• _TASK INSTRUCTIONS_
Below are entries; work out how many of their lines hold "corollary", giving only that number.

*** RECORDS SUPPLIED ***

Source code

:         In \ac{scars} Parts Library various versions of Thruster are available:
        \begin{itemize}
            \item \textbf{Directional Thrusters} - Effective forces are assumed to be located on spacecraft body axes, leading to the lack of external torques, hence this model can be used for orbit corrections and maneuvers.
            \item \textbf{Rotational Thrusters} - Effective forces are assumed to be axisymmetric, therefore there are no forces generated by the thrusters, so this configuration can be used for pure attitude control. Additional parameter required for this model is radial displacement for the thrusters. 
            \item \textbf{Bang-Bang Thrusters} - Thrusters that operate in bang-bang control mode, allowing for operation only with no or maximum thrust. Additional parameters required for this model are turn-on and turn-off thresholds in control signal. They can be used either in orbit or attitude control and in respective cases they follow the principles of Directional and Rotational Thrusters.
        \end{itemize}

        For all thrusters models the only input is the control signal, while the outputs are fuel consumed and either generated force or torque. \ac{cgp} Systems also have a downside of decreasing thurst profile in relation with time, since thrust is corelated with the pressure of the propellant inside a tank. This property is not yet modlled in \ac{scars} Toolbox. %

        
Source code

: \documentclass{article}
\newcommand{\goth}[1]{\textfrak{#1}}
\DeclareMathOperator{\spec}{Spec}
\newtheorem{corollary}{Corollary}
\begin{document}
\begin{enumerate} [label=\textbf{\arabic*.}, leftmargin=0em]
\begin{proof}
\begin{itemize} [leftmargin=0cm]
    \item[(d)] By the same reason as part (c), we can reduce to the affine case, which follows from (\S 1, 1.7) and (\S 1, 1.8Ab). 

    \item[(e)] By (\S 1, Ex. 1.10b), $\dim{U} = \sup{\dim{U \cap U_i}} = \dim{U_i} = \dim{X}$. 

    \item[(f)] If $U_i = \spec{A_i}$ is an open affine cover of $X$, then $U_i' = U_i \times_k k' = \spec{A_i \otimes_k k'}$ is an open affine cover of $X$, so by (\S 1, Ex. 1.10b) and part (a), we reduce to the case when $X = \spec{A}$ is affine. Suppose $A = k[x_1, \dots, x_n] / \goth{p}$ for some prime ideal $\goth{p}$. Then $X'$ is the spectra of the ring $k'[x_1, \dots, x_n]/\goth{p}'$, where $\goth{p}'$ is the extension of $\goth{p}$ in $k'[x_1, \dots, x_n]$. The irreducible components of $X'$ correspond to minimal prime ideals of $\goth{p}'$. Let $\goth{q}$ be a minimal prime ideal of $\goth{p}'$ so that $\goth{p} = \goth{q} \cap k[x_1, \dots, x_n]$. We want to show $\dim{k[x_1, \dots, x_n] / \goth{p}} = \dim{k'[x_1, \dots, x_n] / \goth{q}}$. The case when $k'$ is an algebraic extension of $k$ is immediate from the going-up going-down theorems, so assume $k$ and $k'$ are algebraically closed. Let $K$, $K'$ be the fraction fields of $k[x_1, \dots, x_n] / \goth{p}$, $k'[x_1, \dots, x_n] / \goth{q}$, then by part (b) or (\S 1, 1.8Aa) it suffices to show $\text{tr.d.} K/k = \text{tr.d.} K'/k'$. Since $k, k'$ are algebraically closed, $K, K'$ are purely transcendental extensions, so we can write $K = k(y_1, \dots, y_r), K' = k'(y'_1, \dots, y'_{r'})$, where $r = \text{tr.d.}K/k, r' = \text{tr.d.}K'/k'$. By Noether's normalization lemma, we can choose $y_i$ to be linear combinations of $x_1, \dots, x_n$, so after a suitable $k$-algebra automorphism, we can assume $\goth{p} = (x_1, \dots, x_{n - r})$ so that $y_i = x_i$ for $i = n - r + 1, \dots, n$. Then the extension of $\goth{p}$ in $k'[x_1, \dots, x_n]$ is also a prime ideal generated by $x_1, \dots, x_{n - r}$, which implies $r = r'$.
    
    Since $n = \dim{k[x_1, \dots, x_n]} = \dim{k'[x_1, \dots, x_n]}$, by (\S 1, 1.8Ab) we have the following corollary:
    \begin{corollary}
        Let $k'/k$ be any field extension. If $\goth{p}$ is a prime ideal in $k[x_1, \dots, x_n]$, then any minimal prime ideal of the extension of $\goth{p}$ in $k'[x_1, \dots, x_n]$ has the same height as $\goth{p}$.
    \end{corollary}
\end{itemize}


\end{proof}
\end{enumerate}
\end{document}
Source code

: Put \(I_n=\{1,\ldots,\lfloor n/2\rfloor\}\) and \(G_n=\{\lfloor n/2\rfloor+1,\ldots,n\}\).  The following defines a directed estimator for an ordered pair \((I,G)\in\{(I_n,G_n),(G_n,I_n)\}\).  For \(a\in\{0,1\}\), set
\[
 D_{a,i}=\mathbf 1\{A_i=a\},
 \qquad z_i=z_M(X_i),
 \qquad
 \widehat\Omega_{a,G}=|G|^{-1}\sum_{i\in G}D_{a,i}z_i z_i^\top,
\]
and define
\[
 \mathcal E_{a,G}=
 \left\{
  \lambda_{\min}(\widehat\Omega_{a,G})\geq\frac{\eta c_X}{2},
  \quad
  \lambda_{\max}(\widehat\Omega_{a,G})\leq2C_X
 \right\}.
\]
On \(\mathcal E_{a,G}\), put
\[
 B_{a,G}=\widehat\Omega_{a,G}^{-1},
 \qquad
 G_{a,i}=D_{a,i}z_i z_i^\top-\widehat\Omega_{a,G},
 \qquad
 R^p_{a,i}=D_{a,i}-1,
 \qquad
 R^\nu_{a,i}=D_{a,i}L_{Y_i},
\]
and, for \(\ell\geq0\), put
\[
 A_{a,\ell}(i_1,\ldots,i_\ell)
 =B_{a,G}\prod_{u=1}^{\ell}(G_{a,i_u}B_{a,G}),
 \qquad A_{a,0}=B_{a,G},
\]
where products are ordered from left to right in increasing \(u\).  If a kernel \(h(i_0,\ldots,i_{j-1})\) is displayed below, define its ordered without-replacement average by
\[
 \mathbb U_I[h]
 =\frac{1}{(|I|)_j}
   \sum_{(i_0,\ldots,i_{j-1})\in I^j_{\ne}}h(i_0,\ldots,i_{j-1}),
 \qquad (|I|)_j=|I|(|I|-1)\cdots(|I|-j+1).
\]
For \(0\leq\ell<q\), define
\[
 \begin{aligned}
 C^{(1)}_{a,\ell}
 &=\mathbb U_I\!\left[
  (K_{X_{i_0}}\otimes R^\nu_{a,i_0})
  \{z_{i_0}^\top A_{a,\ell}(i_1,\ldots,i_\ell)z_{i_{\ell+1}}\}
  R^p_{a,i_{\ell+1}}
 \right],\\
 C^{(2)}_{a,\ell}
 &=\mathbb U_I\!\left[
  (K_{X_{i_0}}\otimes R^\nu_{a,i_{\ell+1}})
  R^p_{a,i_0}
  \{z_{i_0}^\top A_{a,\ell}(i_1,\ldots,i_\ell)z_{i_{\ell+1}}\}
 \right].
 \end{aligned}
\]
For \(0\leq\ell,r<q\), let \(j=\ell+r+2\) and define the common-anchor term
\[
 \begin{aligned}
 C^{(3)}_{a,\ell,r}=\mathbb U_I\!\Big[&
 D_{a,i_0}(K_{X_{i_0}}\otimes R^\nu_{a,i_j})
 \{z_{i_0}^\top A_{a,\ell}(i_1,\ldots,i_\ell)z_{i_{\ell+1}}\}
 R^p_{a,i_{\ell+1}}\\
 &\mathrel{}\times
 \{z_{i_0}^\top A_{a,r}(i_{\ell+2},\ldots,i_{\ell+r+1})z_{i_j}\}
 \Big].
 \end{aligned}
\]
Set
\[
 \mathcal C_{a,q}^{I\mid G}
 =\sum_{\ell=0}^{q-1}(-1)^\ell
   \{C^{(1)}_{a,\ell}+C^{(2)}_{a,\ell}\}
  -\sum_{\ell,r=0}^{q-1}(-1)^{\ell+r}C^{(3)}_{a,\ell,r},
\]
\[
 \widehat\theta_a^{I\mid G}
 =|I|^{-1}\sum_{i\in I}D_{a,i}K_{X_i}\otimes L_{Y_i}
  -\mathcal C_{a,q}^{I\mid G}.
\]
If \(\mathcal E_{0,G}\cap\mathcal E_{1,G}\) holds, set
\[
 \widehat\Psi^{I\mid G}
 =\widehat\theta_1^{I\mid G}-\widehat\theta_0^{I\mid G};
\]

***

• _SOLUTION TO THIS TASK_
4